■ ABOUT THIS EXERCISE ■
The whole listing, from first line to last: copy it exactly.

■ TASK MATERIAL ■
┌──

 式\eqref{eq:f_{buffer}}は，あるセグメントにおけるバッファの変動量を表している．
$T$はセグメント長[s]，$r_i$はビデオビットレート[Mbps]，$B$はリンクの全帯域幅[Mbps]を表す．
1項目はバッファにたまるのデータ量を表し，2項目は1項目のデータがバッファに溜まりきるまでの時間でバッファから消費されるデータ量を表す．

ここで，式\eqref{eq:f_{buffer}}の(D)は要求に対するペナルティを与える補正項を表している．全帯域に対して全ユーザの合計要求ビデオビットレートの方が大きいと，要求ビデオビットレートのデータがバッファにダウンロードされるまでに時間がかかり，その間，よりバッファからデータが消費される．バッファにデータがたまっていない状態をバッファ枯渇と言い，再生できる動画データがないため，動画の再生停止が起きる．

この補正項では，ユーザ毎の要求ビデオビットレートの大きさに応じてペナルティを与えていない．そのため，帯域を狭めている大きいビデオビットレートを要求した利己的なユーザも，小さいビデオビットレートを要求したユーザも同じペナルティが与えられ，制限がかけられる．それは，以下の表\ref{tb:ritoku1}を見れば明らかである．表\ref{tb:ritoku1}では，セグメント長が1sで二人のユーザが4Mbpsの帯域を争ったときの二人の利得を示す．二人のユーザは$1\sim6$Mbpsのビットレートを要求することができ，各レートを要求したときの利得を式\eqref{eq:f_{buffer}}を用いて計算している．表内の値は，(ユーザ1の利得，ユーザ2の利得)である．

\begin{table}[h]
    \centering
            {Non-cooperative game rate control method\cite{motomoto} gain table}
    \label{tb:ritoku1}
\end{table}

└──

■ FINISHED EXERCISE ■
 式\eqref{eq:f_{buffer}}は，あるセグメントにおけるバッファの変動量を表している．
$T$はセグメント長[s]，$r_i$はビデオビットレート[Mbps]，$B$はリンクの全帯域幅[Mbps]を表す．
1項目はバッファにたまるのデータ量を表し，2項目は1項目のデータがバッファに溜まりきるまでの時間でバッファから消費されるデータ量を表す．

ここで，式\eqref{eq:f_{buffer}}の(D)は要求に対するペナルティを与える補正項を表している．全帯域に対して全ユーザの合計要求ビデオビットレートの方が大きいと，要求ビデオビットレートのデータがバッファにダウンロードされるまでに時間がかかり，その間，よりバッファからデータが消費される．バッファにデータがたまっていない状態をバッファ枯渇と言い，再生できる動画データがないため，動画の再生停止が起きる．

この補正項では，ユーザ毎の要求ビデオビットレートの大きさに応じてペナルティを与えていない．そのため，帯域を狭めている大きいビデオビットレートを要求した利己的なユーザも，小さいビデオビットレートを要求したユーザも同じペナルティが与えられ，制限がかけられる．それは，以下の表\ref{tb:ritoku1}を見れば明らかである．表\ref{tb:ritoku1}では，セグメント長が1sで二人のユーザが4Mbpsの帯域を争ったときの二人の利得を示す．二人のユーザは$1\sim6$Mbpsのビットレートを要求することができ，各レートを要求したときの利得を式\eqref{eq:f_{buffer}}を用いて計算している．表内の値は，(ユーザ1の利得，ユーザ2の利得)である．

\begin{table}[h]
    \centering
            {Non-cooperative game rate control method\cite{motomoto} gain table}
    \label{tb:ritoku1}
\end{table}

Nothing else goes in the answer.